Typically, the words counselling and therapy/psychotherapy are used interchangeably to describe the relational process where the counsellor (or therapist) utilizes specific professional skills to help you make changes in your life.
In Alberta, as in most jurisdictions in Canada, the words ‘counsellor’ and ‘therapist’ are unregulated. What this means is that anyone can call themselves a counsellor or a therapist, so a title alone may not be enough to ensure that the person you access has a minimum level of experience or education. There are some other things you can look for (which I will speak to below) to help you choose who you want to see.
What is the difference between all the professionals who work in the mental health field?
There are numerous professions that overlap and provide counselling services. You can receive exceptional support from a member of any of these professions, but there are some differences in their training and regulation.
Psychologist – Psychologists can assess, diagnose, and treat mental health concerns . In Alberta, a psychologist will have a masters or doctorate (PhD or PsyD) degree. A psychologist will also meet a number of educational and experiential requirements including 1600 hours of supervised practice and the completion of licensing exams. In Alberta, only people who have met the criteria laid out by the College of Alberta Psychologists may call themselves psychologists.
Provisional Psychologist – A provisional psychologist is a person in-training to become a psychologist. A provisional psychologist will have completed the formal training required for registration as a psychologist; however, they are required to practice under the supervision of a senior member of the profession. Once the provisional psychologist has completed 1600 hours of supervised practice and passed the licensing exams, they become a registered psychologist. Only individuals who have been approved by the College of Alberta Psychologists may use the title ‘Provisional Psychologist’.
Certified Counsellor – There are a number of professional bodies in Canada that certify counsellors. The certification process requires the individual to meet the qualifications laid out by the professional body in order to use a specified title. Typically, certification as a counsellor requires the completion of a graduate degree in a counselling field with associated practical experience.
Social Worker – Social work is a regulated profession, so only those registered with the Alberta College of Social Workers may call themselves a social worker. A social worker may have a diploma, a bachelors degree, a masters degree, or a doctoral degree. Social workers may function in a variety of professional capacities. Social workers providing counselling/therapy should be designated as “Clinical Social Worker” or have received authorization to perform restricted activities.
Psychiatrist – Psychiatrists are medical doctors who have specialized in the diagnosis and treatment of mental health conditions. Psychiatrists can prescribe medication. In some cases, psychiatrists provide talk-therapy to their patients, though this may depend on the context in which they work. In Alberta, one typically requires a referral from their family doctor in order to see a psychiatrist.

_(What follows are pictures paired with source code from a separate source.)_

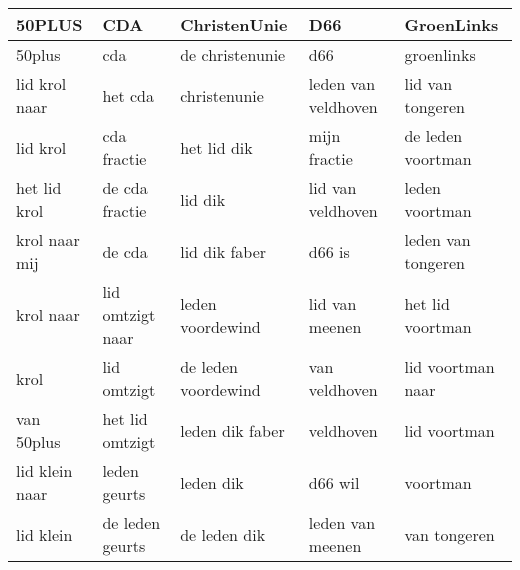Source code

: \begin{tabular}{lllll}
\toprule
         50PLUS &               CDA &         ChristenUnie &                  D66 &          GroenLinks \\
\midrule
         50plus &               cda &      de christenunie &                  d66 &          groenlinks \\
  lid krol naar &           het cda &         christenunie &  leden van veldhoven &    lid van tongeren \\
       lid krol &       cda fractie &          het lid dik &         mijn fractie &   de leden voortman \\
   het lid krol &    de cda fractie &              lid dik &    lid van veldhoven &      leden voortman \\
  krol naar mij &            de cda &        lid dik faber &               d66 is &  leden van tongeren \\
      krol naar &  lid omtzigt naar &     leden voordewind &       lid van meenen &    het lid voortman \\
           krol &       lid omtzigt &  de leden voordewind &        van veldhoven &   lid voortman naar \\
     van 50plus &   het lid omtzigt &      leden dik faber &            veldhoven &        lid voortman \\
 lid klein naar &      leden geurts &            leden dik &              d66 wil &            voortman \\
      lid klein &   de leden geurts &         de leden dik &     leden van meenen &        van tongeren \\
\bottomrule
\end{tabular}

What credentials should I look for when finding a counsellor?
The letters behind a professionals name can tell you a lot if you know how to decode them. If you are not sure what the letters mean, feel free to ask.
As a rule, I recommend looking for a professional who has a masters or doctoral degree in a field related to counselling (such as psychology, social work, and counselling). The letters most commonly conferring a masters or doctoral degree in a counselling field include: MC (Master of Counselling); MSc (Master of Science); MA (Master of Arts); MEd (Master of Education); MSW (Master of Social Work); PhD (Doctor of Philosophy); PsyD (Psychology Doctor).
2) Certification or Registration
A professional who is registered or certified with a professional body will have been required to meet a set of standards. This will have included demonstrating that they have sufficient competence and experience in providing counselling services. Professionals who are certified or registered are also required to follow standards of practice for their profession. Standards of practice are the rules they have to follow to ensure you are protected. On that note, if a certified or registered professional does something that is unethical or cringeworthy, you can make a complaint to their professional body.
Certification or registration is often represented by letters noted after those connected to the counsellor’s education. The most common in the counselling field are RPsych (Registered Psychologist); CCC (Certified Canadian Counsellor); RSW (Registered Social Worker).
3) Training and/or Experience in the Area You Are Seeking Help In
Counselling professionals typically engage in ongoing professional development. Don’t be scared to ask your prospective counsellor about their training and experience. This will help you decide if they are the right fit for you.
In some cases, a professional’s additional training may lead to certification in a specific type of therapy or skill. In this case, additional training may be represented by additional letters behind their name, education, and registration/certification. For example, in addition to having a masters degree (MC) and being registered as a psychologist (RPsych), I am a Certified Clinical Telemental Health Provider (CTMH).